SoA(活動のシステム): 現場の活動を直接指示・制御するシステム SoM(経営管理のシステム): より高い視点から活動を計画・調整するシステム
SoAとSoMを分ける理由は、求められる情報処理が大きく異なるためです。SoAでは履歴管理が重視され、SoMでは多様な集計やバージョン管理が重要となります。そのため、SoMにはリレーショナルデータベースよりも多次元データモデルが適しているという指摘もあります。
本書ではさらに、SoAを「業務機能の層」と「業務プロセスの層」に分けて整理しています。たとえば、受注管理は「受注残」、在庫管理は「在庫残」を管理しますが、これを「残」という単位で捉えることが重要です。請求管理ロボに当てはめると、請求業務と消込業務が中心機能であり、SoAに重点を置いたシステムといえますが、債権管理帳票などのSoMとしての機能も備えています。

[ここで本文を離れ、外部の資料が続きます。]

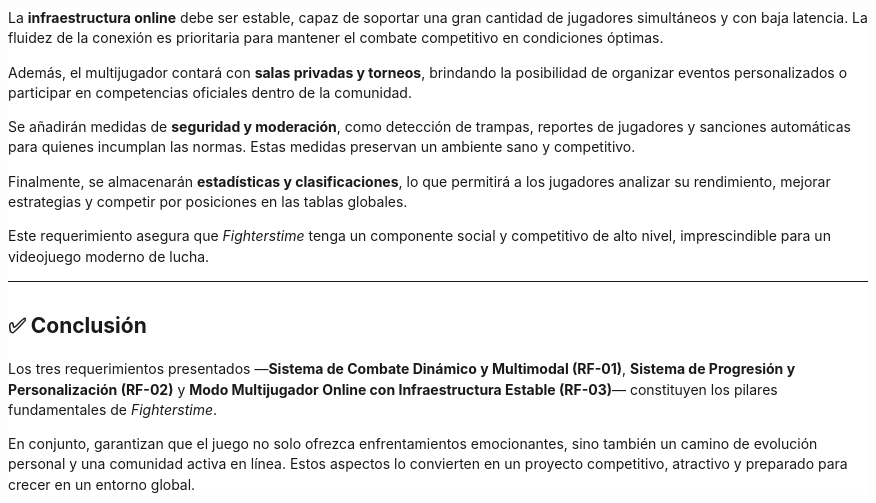 La **infraestructura online** debe ser estable, capaz de soportar una gran cantidad de jugadores simultáneos 
y con baja latencia. La fluidez de la conexión es prioritaria para mantener el combate competitivo en 
condiciones óptimas.  

Además, el multijugador contará con **salas privadas y torneos**, brindando la posibilidad de organizar 
eventos personalizados o participar en competencias oficiales dentro de la comunidad.  

Se añadirán medidas de **seguridad y moderación**, como detección de trampas, reportes de jugadores y 
sanciones automáticas para quienes incumplan las normas. Estas medidas preservan un ambiente sano y competitivo.  

Finalmente, se almacenarán **estadísticas y clasificaciones**, lo que permitirá a los jugadores analizar su
 rendimiento, mejorar estrategias y competir por posiciones en las tablas globales.  

Este requerimiento asegura que *Fighterstime* tenga un componente social y competitivo de alto nivel, 
imprescindible para un videojuego moderno de lucha.  

---

## ✅ Conclusión
Los tres requerimientos presentados —**Sistema de Combate Dinámico y Multimodal (RF-01)**, **Sistema de 
Progresión y Personalización (RF-02)** y **Modo Multijugador Online con Infraestructura Estable (RF-03)**— 
constituyen los pilares fundamentales de *Fighterstime*.  

En conjunto, garantizan que el juego no solo ofrezca enfrentamientos emocionantes, sino también un camino de
 evolución personal y una comunidad activa en línea. Estos aspectos lo convierten en un proyecto competitivo, 
 atractivo y preparado para crecer en un entorno global.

「残」の視点で請求管理ロボを見ると、請求業務の「未請求残」、消込業務の「売掛残」や「未消込残」を管理することが可能です。現在の機能では、これらの「残」を一覧画面やデータエクスポートで確認できますが、業務フローとして「データの登録→残の確認→業務遂行→完了確認」という一連の流れを意識することで、さらなる改善ができそうです。
特に「未請求残」を管理する業務では、明細単位での確認や請求書単位での管理など、粒度の見方に工夫の余地がありそうです。
また、残を中心とした設計は、業務機能を疎結合に保ち、特定分野に特化した専用アプリケーションが緩やかに連携することを志向しています。これはモノリシックなERPシステムではなく、柔軟な連携を目指す現代のシステム設計に非常に有効です。
請求管理ロボも債権管理領域に特化したシステムであり、他のシステムと柔軟に連携できるよう、本書の考え方をぜひ参考にしていきたいと考えています。